Just in case you are wondering, all tertiary education providers – that is, post high school –  delivering foundation level learning are required to use the LNAAT as a condition of funding.

The benchmark here was Level 3 from the ALL Survey which they have lined up with Step 4 for Literacy and Step 5 for Numeracy.

  • Just over half (51%) of year 11 students with NCEA level 1 reading are below the benchmark for reading. This means half of students with NCEA level 1 are at step 3 or below in the LNAAT.
  • Just under half (47%) of year 11 students with NCEA level 1 numeracy are below the benchmark. This means that these students are at step 4 or below in the LNAAT.

Just an example: If your kid read at step 3, but not at step 4, this means they have a basic vocabulary of everyday words. What they probably can’t read and understand is any academic language, like the kinds of “teacher words” used to describe the tasks they have to do at school. They also probably can’t understand any of the technical or specialised words they need to make sense of the subject matter that they’re learning.

What they probably can’t read and understand is any academic language, like the kinds of “teacher words” used to describe the tasks they have to do at school. These words kind of slot in at step 4 and 5. They also probably can’t understand any of the technical or specialised words they need to make sense of the subject matter that they’re learning.

They also probably can’t understand any of the technical or specialised words they need to make sense of the subject matter that they’re learning. These words start at step 5 but they sit mainly at step 6. Here we’re talking about the specialised language of a trade, or of any content area really.

Remember, these students in the stats above already have NCEA Level 1 signed off. This means that they have already achieved the required number of credits for literacy and numeracy. That means they passed at least 20 credits dedicated to literacy and numeracy.

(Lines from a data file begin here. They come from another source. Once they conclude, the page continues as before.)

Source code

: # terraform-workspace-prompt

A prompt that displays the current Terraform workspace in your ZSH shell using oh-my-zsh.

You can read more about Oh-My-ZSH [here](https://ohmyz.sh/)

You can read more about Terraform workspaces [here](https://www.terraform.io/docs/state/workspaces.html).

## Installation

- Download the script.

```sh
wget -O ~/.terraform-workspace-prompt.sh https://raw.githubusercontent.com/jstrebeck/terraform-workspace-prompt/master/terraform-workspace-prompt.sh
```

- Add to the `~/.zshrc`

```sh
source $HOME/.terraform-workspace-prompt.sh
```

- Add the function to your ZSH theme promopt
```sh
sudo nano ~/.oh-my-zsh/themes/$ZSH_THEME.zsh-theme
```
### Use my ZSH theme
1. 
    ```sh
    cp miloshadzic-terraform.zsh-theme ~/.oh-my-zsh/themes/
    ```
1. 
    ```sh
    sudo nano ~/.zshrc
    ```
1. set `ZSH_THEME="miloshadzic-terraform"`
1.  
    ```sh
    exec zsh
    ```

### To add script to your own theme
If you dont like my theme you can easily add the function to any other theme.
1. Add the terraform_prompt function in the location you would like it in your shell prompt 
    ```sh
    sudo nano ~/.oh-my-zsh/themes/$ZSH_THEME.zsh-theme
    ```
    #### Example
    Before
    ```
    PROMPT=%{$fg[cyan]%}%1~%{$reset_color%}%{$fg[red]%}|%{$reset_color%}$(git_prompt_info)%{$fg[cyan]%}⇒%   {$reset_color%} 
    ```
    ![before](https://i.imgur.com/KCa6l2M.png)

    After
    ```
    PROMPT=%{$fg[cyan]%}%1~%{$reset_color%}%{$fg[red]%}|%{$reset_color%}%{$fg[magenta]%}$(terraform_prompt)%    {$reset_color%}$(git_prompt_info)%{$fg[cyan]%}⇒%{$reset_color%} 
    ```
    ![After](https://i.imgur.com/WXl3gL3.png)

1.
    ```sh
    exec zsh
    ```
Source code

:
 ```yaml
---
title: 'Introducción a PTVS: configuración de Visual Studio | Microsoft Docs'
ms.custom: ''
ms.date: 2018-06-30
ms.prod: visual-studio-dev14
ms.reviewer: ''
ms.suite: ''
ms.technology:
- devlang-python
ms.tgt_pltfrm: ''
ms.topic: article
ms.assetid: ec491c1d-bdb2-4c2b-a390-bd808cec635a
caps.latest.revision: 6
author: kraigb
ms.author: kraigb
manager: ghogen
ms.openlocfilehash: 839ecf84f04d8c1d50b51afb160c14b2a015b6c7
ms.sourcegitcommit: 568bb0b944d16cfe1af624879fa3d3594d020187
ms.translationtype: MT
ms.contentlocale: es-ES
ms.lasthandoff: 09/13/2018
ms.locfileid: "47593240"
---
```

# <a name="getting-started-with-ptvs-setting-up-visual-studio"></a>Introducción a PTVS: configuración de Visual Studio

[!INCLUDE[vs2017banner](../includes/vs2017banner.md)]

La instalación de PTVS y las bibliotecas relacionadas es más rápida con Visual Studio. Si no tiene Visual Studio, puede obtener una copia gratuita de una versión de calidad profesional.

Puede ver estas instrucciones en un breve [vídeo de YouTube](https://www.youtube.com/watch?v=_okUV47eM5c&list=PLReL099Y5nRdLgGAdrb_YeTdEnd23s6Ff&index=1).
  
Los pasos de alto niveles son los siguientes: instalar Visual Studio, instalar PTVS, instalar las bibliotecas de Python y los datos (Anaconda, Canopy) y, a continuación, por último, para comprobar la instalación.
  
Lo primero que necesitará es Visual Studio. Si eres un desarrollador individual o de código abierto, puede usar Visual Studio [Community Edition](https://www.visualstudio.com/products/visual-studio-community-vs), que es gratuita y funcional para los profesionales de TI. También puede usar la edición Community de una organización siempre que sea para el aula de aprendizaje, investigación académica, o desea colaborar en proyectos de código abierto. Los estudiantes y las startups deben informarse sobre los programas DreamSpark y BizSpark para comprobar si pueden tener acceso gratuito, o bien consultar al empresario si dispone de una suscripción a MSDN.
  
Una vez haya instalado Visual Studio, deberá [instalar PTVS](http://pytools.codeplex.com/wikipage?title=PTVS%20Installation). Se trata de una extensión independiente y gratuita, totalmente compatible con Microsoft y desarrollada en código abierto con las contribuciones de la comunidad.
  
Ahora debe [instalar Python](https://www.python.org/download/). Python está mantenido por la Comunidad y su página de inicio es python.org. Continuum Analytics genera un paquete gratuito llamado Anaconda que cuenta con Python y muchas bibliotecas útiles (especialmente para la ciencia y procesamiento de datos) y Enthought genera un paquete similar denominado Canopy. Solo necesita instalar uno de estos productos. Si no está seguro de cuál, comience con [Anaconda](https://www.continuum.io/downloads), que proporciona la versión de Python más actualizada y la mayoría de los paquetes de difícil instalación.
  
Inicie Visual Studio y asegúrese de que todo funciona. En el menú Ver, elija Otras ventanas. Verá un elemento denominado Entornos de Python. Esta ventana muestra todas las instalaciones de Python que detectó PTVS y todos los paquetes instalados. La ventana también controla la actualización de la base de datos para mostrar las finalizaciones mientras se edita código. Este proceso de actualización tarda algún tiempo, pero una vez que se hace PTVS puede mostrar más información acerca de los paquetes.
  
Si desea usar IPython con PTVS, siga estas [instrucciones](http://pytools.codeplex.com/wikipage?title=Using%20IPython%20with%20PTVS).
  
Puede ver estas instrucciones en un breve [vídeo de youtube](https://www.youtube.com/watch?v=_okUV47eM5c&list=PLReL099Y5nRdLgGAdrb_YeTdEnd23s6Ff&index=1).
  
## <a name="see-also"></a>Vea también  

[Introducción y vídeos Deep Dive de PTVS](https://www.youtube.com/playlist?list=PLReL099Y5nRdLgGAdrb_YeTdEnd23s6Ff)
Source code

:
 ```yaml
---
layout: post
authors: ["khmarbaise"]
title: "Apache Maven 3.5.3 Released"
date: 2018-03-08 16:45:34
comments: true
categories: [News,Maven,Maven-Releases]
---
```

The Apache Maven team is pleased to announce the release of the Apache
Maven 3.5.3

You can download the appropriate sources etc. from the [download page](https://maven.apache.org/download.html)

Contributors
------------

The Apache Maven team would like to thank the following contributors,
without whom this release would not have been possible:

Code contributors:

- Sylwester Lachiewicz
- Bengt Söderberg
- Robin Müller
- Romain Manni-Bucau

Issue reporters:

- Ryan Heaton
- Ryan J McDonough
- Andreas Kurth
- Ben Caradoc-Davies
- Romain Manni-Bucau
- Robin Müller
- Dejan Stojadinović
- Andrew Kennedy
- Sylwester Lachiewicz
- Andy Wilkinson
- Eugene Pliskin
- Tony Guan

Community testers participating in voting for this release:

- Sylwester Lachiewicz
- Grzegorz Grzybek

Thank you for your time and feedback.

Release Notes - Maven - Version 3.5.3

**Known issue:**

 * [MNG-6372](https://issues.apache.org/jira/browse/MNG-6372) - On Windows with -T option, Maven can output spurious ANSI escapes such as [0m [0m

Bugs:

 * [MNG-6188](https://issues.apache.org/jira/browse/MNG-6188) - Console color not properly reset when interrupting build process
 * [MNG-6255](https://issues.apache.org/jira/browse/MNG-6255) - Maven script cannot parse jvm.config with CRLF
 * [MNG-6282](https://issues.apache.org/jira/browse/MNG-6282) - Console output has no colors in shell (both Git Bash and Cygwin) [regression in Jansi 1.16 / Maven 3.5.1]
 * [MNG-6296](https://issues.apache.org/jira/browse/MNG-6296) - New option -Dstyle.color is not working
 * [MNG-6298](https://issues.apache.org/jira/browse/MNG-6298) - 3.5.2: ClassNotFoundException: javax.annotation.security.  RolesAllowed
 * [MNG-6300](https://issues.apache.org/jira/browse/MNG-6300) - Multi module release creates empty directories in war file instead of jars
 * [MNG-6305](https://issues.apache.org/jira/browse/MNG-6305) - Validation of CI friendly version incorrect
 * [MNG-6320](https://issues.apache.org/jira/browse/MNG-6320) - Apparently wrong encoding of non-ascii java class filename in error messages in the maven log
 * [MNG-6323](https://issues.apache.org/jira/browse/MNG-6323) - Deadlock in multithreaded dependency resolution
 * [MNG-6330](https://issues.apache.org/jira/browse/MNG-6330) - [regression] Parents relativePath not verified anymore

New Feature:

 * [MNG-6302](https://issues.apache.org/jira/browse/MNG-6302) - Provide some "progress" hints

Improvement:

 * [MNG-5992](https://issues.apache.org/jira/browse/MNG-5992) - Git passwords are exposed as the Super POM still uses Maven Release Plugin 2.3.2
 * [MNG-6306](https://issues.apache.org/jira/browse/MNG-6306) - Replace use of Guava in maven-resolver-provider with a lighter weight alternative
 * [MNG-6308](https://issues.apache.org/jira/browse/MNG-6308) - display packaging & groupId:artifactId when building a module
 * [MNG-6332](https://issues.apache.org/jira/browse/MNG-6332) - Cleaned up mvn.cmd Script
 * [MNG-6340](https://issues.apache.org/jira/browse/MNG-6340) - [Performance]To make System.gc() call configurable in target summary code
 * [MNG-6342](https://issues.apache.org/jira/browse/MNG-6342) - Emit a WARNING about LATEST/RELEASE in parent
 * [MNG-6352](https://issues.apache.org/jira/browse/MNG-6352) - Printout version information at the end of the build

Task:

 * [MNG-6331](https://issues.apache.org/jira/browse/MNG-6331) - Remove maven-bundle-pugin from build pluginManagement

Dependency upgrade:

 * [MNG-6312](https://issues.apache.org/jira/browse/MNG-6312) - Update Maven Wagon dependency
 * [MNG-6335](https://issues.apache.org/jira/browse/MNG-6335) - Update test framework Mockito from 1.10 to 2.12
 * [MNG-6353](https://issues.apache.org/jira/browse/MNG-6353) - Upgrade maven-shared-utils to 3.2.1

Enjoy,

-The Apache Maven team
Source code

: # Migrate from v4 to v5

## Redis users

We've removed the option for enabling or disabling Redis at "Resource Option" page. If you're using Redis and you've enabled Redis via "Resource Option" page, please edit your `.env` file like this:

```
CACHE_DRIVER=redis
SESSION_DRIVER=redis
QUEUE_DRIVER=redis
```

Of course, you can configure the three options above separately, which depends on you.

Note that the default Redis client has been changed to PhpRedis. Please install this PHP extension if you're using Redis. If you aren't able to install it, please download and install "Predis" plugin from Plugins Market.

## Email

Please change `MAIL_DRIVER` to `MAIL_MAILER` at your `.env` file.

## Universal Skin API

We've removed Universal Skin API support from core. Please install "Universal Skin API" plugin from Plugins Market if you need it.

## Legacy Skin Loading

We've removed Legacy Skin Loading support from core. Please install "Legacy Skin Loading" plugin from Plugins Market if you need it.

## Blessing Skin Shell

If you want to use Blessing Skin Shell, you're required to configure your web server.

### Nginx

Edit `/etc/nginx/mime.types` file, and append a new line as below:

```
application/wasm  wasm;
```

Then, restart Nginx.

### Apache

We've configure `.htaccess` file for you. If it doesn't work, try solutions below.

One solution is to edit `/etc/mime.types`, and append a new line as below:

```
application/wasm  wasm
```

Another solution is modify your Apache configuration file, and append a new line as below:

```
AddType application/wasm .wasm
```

Just so we’re clear: teachers already signed off that these students met the requirement for literacy and numeracy for NCEA level 1.

But the test data indicates that they are below the level literacy and numeracy levels of actual literacy and numeracy standards.

Here’s the data for year 12 according to the presentation.

  • 42% of year 12 students with NCEA L2 reading are below the benchmark. That is they are at step 3 or below on the LNAAT.
  • 41% of year 12 students with NCEA L2 numeracy are below the benchmark. In other words, at step 4 or below on the LNAAT.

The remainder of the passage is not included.